Życie w UK
Rozmowy ws. umowy handlowej jednak wznowione w Londynie. Obie strony obiecały ustępstwa
Po wcześniejszym odrzuceniu propozycji UE odnośnie wznowienia rozmów handlowych, strona brytyjska zmieniła zdanie i zaprosiła unijnych negocjatorów w czwartek do Londynu. Zarówno UE jak i UK zadeklarowały, że będą „intensywnie” pracować nad umową i obiecały ustępstwa.
We wtorek Boris Johnson odrzucił propozycję Unii Europejskiej dotyczącą wznowienia negocjacji w Londynie, gdyż uznał to za bezcelowe, jeśli Bruksela „fundamentalnie nie zmieni swojego podejścia”. W środę z kolei strona brytyjska zmieniła zdanie i stwierdziła, że chętnie powita unijnych negocjatorów w Londynie na rozmowach.
- Przeczytaj koniecznie: Boris Johnson odrzucił propozycję UE dotyczącą wznowienia rozmów ws. umowy handlowej. A czas ucieka
Wznowienie rozmów handlowych
Rzecznik Downing Street poinformował, że po rozmowie telefonicznej Michela Barniera z Davidem Frostem strona brytyjska zdecydowała się spróbować „przerzucić most” nad podziałami i zaprosić głównego negocjatora UE ds. Brexitu do Londynu. Wznowienie rozmów handlowych wyznaczono na czwartkowe popołudnie w brytyjskiej stolicy, a obie strony obiecały pójście na ustępstwa i „intensywne” prace nad umową.
– Na podstawie przeprowadzonej rozmowy [z Michelem Barnierem – przyp. red.] jesteśmy gotowi powitać zespół unijny w Londynie, aby wznowić negocjacje pod koniec tego tygodnia. Wspólnie zgodziliśmy się na zbiór zasad w celu przeprowadzenia tej zintensyfikowanej fazy rozmów – dodał rzecznik Downing Street.
Umowa na wyciągnięcie ręki?
W środę w Parlamencie Europejskim Michel Barnier powiedział, że umowa handlowa jest „na wyciągnięcie ręki”, jeśli obie strony będą gotowe na kompromisy.

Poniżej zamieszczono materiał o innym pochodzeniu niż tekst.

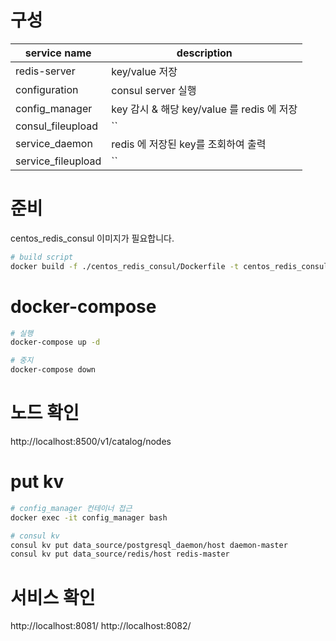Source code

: # 구성
|service name|description|
|---|---|
|redis-server|key/value 저장|
|configuration|consul server 실행|
|config_manager|key 감시 & 해당 key/value 를 redis 에 저장|
|consul_fileupload|``|
|service_daemon|redis 에 저장된 key를 조회하여 출력|
|service_fileupload|``|

# 준비
centos_redis_consul 이미지가 필요합니다.
``` bash
# build script
docker build -f ./centos_redis_consul/Dockerfile -t centos_redis_consul:latest .
```

# docker-compose
``` bash
# 실행
docker-compose up -d

# 중지
docker-compose down
```

# 노드 확인
http://localhost:8500/v1/catalog/nodes

# put kv
``` bash
# config_manager 컨테이너 접근
docker exec -it config_manager bash

# consul kv
consul kv put data_source/postgresql_daemon/host daemon-master
consul kv put data_source/redis/host redis-master
```

# 서비스 확인
http://localhost:8081/
http://localhost:8082/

Zaznaczył także, że strona unijna jest w stanie na nie pójść.
– Będziemy szukać niezbędnych kompromisów po obu stronach, aby zawrzeć umowę i będziemy to robić do ostatniego dnia, gdy będzie to tylko możliwe. Nasze drzwi pozostaną otwarte do samego końca – zaznaczył Barnier.